How to choose the right threshold in anonymization systems
Threshold selection should be based on validation using data similar to the material actually being processed. Important factors include resolution, camera angle, compression, time of day, weather conditions, and the degree of object occlusion. A threshold chosen on a laboratory dataset may not perform correctly on CCTV footage, mobile camera recordings, or smartphone photos.
In practice, the following is recommended:
- test faces and license plates separately,
- plot precision-recall curves for several threshold levels,
- choose the threshold based on an acceptable false negative rate,
- revalidate periodically after changing the model, camera, codec, or use case,
- apply manual review in borderline cases.
In Gallio PRO, automatic detection applies to faces and license plates. The system does not automatically detect logos, tattoos, name badges, documents, or content displayed on monitor screens. Such elements can be blurred manually in the built-in editor. This means that even a properly configured detection confidence threshold does not eliminate the need to assess material for other visual identifiers.
Limitations and compliance context
The confidence threshold is not a guarantee of full anonymization. It is only one parameter within the detection system. The outcome is also influenced by model quality, training data, annotation methods, minimum object size, preprocessing, and tracking parameters between frames in video material.
From a GDPR compliance perspective, what matters is a risk-based approach and the selection of technical measures appropriate to the purpose of processing. Regulation (EU) 2016/679 does not specify a particular confidence threshold value, but it does require the implementation of appropriate technical and organizational measures in line with Articles 24, 25, and 32. In practice, this means documenting anonymization effectiveness tests and justifying the parameters that were selected.
For materials containing license plates, the legal and factual context must also be considered. A vehicle registration number is not always personal data in itself, but it may become personal data if, using means reasonably likely to be used, it allows a natural person to be identified. In privacy practice, license plate blurring is therefore often applied as a precautionary measure, especially when the material is to be shared more broadly.
Normative references and sources
The term confidence threshold does not have a single normative definition in legislation, but its technical meaning is consistent with established practice in machine learning and object detection. In implementation projects, it is good practice to rely on primary sources, model documentation, and recognized benchmarks.
- Regulation (EU) 2016/679, GDPR – Articles 24, 25, 32.

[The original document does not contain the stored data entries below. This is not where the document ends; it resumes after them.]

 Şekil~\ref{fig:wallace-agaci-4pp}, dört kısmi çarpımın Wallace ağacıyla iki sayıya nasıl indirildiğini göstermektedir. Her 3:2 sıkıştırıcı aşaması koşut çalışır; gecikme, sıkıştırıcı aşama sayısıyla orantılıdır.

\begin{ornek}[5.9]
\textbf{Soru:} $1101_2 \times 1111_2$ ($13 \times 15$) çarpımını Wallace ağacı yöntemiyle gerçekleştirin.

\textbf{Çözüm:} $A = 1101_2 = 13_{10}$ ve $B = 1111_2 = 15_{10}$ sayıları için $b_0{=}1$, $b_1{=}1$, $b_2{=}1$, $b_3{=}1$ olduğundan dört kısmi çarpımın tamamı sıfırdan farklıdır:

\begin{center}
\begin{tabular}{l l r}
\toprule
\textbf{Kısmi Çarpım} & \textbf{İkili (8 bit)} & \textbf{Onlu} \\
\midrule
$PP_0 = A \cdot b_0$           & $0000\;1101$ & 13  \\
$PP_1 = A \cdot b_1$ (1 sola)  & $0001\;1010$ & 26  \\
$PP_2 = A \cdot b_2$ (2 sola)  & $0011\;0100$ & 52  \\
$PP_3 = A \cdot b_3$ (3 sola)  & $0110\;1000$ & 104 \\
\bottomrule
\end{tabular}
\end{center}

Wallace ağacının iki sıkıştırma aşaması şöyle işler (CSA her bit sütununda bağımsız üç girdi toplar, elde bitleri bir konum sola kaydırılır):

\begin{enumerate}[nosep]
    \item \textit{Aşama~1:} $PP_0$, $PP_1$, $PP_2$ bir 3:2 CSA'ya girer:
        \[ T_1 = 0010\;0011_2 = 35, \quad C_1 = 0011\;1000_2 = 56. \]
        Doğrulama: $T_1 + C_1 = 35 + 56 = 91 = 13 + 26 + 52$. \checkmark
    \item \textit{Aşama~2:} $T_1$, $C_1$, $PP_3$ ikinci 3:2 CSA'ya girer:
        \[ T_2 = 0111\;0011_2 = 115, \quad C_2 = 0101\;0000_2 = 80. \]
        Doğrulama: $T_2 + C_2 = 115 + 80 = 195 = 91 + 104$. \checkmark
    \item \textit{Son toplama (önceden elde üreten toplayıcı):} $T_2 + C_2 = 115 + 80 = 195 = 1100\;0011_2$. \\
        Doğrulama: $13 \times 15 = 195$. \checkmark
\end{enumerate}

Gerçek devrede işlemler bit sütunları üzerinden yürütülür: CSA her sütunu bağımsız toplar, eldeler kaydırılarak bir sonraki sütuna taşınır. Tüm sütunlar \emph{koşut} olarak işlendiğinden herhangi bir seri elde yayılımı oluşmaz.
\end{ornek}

- NIST IR 8280, Factsheets for AI and Automated Decision Systems, 2021 – the importance of documenting AI system parameters and limitations.
- PASCAL VOC Challenge – Everingham et al., International Journal of Computer Vision, 2010 – precision, recall, and AP metrics for object detection.
- COCO Detection Evaluation, Microsoft COCO – commonly used AP and IoU definitions for detector evaluation.
- Guo et al., On Calibration of Modern Neural Networks, ICML 2017 – limitations of interpreting the score as a calibrated probability.